---------- Information provided

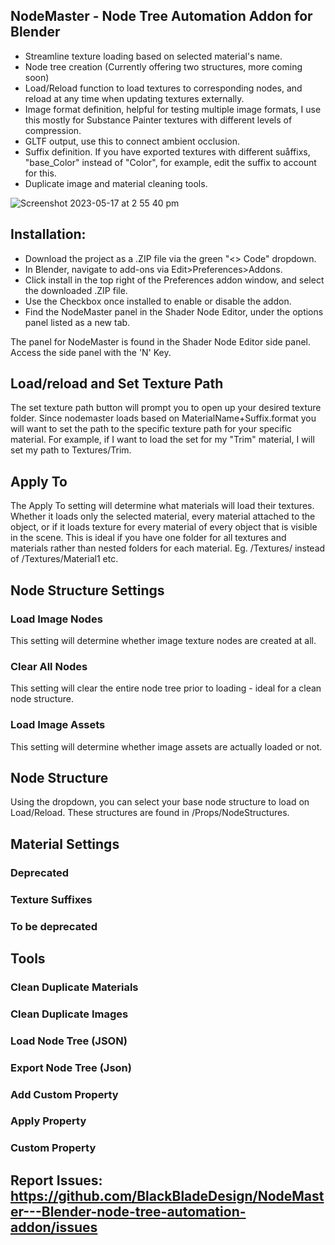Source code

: ## NodeMaster - Node Tree Automation Addon for Blender

- Streamline texture loading based on selected material's name.
- Node tree creation (Currently offering two structures, more coming soon)
- Load/Reload function to load textures to corresponding nodes, and reload at any time when updating textures externally.
- Image format definition, helpful for testing multiple image formats, I use this mostly for Substance Painter textures with different levels of compression.
- GLTF output, use this to connect ambient occlusion. 
- Suffix definition. If you have exported textures with different suåffixs, "base_Color" instead of "Color", for example, edit the suffix to account for this.
- Duplicate image and material cleaning tools. 

![Screenshot 2023-05-17 at 2 55 40 pm](https://github.com/BlackBladeDesign/NodeMaster---Blender-node-tree-automation-addon/assets/126746830/a475efe8-d9cc-4708-9dfd-d1b26b9e1d1a)

## Installation:
- Download the project as a .ZIP file via the green "<> Code" dropdown.
- In Blender, navigate to add-ons via Edit>Preferences>Addons.
- Click install in the top right of the Preferences addon window, and select the downloaded .ZIP file. 
- Use the Checkbox once installed to enable or disable the addon. 
- Find the NodeMaster panel in the Shader Node Editor, under the options panel listed as a new tab.

The panel for NodeMaster is found in the Shader Node Editor side panel. Access the side panel with the 'N' Key.

## Load/reload and Set Texture Path
The set texture path button will prompt you to open up your desired texture folder. Since nodemaster loads based on MaterialName+Suffix.format you will want to set the path to the specific texture path for your specific material. For example, if I want to load the set for my "Trim" material, I will set my path to Textures/Trim.

## Apply To
The Apply To setting will determine what materials will load their textures. Whether it loads only the selected material, every material attached to the object, or if it loads texture for every material of every object that is visible in the scene. This is ideal if you have one folder for all textures and materials rather than nested folders for each material. Eg. /Textures/ instead of /Textures/Material1 etc.

## Node Structure Settings
### Load Image Nodes
This setting will determine whether image texture nodes are created at all.

### Clear All Nodes
This setting will clear the entire node tree prior to loading - ideal for a clean node structure.

### Load Image Assets
This setting will determine whether image assets are actually loaded or not.

## Node Structure
Using the dropdown, you can select your base node structure to load on Load/Reload. These structures are found in /Props/NodeStructures.

## Material Settings
### Deprecated
### Texture Suffixes
### To be deprecated
## Tools
### Clean Duplicate Materials
### Clean Duplicate Images
### Load Node Tree (JSON)
### Export Node Tree (Json)
### Add Custom Property
### Apply Property
### Custom Property

## Report Issues: https://github.com/BlackBladeDesign/NodeMaster---Blender-node-tree-automation-addon/issues
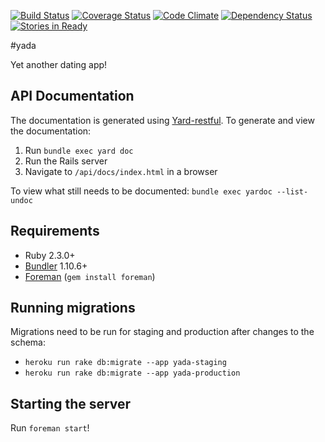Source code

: [![Build Status](https://travis-ci.org/cireficc/yada.svg?branch=master)](https://travis-ci.org/cireficc/yada)
[![Coverage Status](https://coveralls.io/repos/github/cireficc/yada/badge.svg?branch=master)](https://coveralls.io/github/cireficc/yada?branch=master)
[![Code Climate](https://codeclimate.com/github/cireficc/yada/badges/gpa.svg)](https://codeclimate.com/github/cireficc/yada)
[![Dependency Status](https://gemnasium.com/badges/github.com/cireficc/yada.svg)](https://gemnasium.com/github.com/cireficc/yada)
[![Stories in Ready](https://badge.waffle.io/cireficc/yada.png?label=ready&title=Ready)](https://waffle.io/cireficc/yada)

#yada

Yet another dating app!

## API Documentation
The documentation is generated using [Yard-restful](https://github.com/kraft001/yard-restful).
To generate and view the documentation:

1. Run `bundle exec yard doc`
2. Run the Rails server
3. Navigate to `/api/docs/index.html` in a browser

To view what still needs to be documented: `bundle exec yardoc --list-undoc`

## Requirements
- Ruby 2.3.0+
- [Bundler](http://bundler.io) 1.10.6+
- [Foreman](https://github.com/ddollar/foreman) (`gem install foreman`)

## Running migrations

Migrations need to be run for staging and production after changes to the schema:

- `heroku run rake db:migrate --app yada-staging`
- `heroku run rake db:migrate --app yada-production`

## Starting the server

Run `foreman start`!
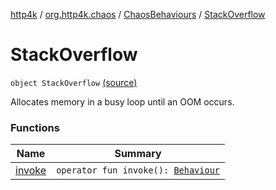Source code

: [http4k](../../../index.md) / [org.http4k.chaos](../../index.md) / [ChaosBehaviours](../index.md) / [StackOverflow](./index.md)

# StackOverflow

`object StackOverflow` [(source)](https://github.com/http4k/http4k/blob/master/http4k-testing-chaos/src/main/kotlin/org/http4k/chaos/ChaosBehaviours.kt#L155)

Allocates memory in a busy loop until an OOM occurs.

### Functions

| Name | Summary |
|---|---|
| [invoke](invoke.md) | `operator fun invoke(): `[`Behaviour`](../../-behaviour.md) |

--------------------

◆ Work order ◆
Could you set down every record above word for word, leaving out the pictures?

◆ Response ◆
Source code

: ## NodeMaster - Node Tree Automation Addon for Blender

- Streamline texture loading based on selected material's name.
- Node tree creation (Currently offering two structures, more coming soon)
- Load/Reload function to load textures to corresponding nodes, and reload at any time when updating textures externally.
- Image format definition, helpful for testing multiple image formats, I use this mostly for Substance Painter textures with different levels of compression.
- GLTF output, use this to connect ambient occlusion. 
- Suffix definition. If you have exported textures with different suåffixs, "base_Color" instead of "Color", for example, edit the suffix to account for this.
- Duplicate image and material cleaning tools. 

![Screenshot 2023-05-17 at 2 55 40 pm](https://github.com/BlackBladeDesign/NodeMaster---Blender-node-tree-automation-addon/assets/126746830/a475efe8-d9cc-4708-9dfd-d1b26b9e1d1a)

## Installation:
- Download the project as a .ZIP file via the green "<> Code" dropdown.
- In Blender, navigate to add-ons via Edit>Preferences>Addons.
- Click install in the top right of the Preferences addon window, and select the downloaded .ZIP file. 
- Use the Checkbox once installed to enable or disable the addon. 
- Find the NodeMaster panel in the Shader Node Editor, under the options panel listed as a new tab.

The panel for NodeMaster is found in the Shader Node Editor side panel. Access the side panel with the 'N' Key.

## Load/reload and Set Texture Path
The set texture path button will prompt you to open up your desired texture folder. Since nodemaster loads based on MaterialName+Suffix.format you will want to set the path to the specific texture path for your specific material. For example, if I want to load the set for my "Trim" material, I will set my path to Textures/Trim.

## Apply To
The Apply To setting will determine what materials will load their textures. Whether it loads only the selected material, every material attached to the object, or if it loads texture for every material of every object that is visible in the scene. This is ideal if you have one folder for all textures and materials rather than nested folders for each material. Eg. /Textures/ instead of /Textures/Material1 etc.

## Node Structure Settings
### Load Image Nodes
This setting will determine whether image texture nodes are created at all.

### Clear All Nodes
This setting will clear the entire node tree prior to loading - ideal for a clean node structure.

### Load Image Assets
This setting will determine whether image assets are actually loaded or not.

## Node Structure
Using the dropdown, you can select your base node structure to load on Load/Reload. These structures are found in /Props/NodeStructures.

## Material Settings
### Deprecated
### Texture Suffixes
### To be deprecated
## Tools
### Clean Duplicate Materials
### Clean Duplicate Images
### Load Node Tree (JSON)
### Export Node Tree (Json)
### Add Custom Property
### Apply Property
### Custom Property

## Report Issues: https://github.com/BlackBladeDesign/NodeMaster---Blender-node-tree-automation-addon/issues
Source code

: [![Build Status](https://travis-ci.org/cireficc/yada.svg?branch=master)](https://travis-ci.org/cireficc/yada)
[![Coverage Status](https://coveralls.io/repos/github/cireficc/yada/badge.svg?branch=master)](https://coveralls.io/github/cireficc/yada?branch=master)
[![Code Climate](https://codeclimate.com/github/cireficc/yada/badges/gpa.svg)](https://codeclimate.com/github/cireficc/yada)
[![Dependency Status](https://gemnasium.com/badges/github.com/cireficc/yada.svg)](https://gemnasium.com/github.com/cireficc/yada)
[![Stories in Ready](https://badge.waffle.io/cireficc/yada.png?label=ready&title=Ready)](https://waffle.io/cireficc/yada)

#yada

Yet another dating app!

## API Documentation
The documentation is generated using [Yard-restful](https://github.com/kraft001/yard-restful).
To generate and view the documentation:

1. Run `bundle exec yard doc`
2. Run the Rails server
3. Navigate to `/api/docs/index.html` in a browser

To view what still needs to be documented: `bundle exec yardoc --list-undoc`

## Requirements
- Ruby 2.3.0+
- [Bundler](http://bundler.io) 1.10.6+
- [Foreman](https://github.com/ddollar/foreman) (`gem install foreman`)

## Running migrations

Migrations need to be run for staging and production after changes to the schema:

- `heroku run rake db:migrate --app yada-staging`
- `heroku run rake db:migrate --app yada-production`

## Starting the server

Run `foreman start`!
Source code

: [http4k](../../../index.md) / [org.http4k.chaos](../../index.md) / [ChaosBehaviours](../index.md) / [StackOverflow](./index.md)

# StackOverflow

`object StackOverflow` [(source)](https://github.com/http4k/http4k/blob/master/http4k-testing-chaos/src/main/kotlin/org/http4k/chaos/ChaosBehaviours.kt#L155)

Allocates memory in a busy loop until an OOM occurs.

### Functions

| Name | Summary |
|---|---|
| [invoke](invoke.md) | `operator fun invoke(): `[`Behaviour`](../../-behaviour.md) |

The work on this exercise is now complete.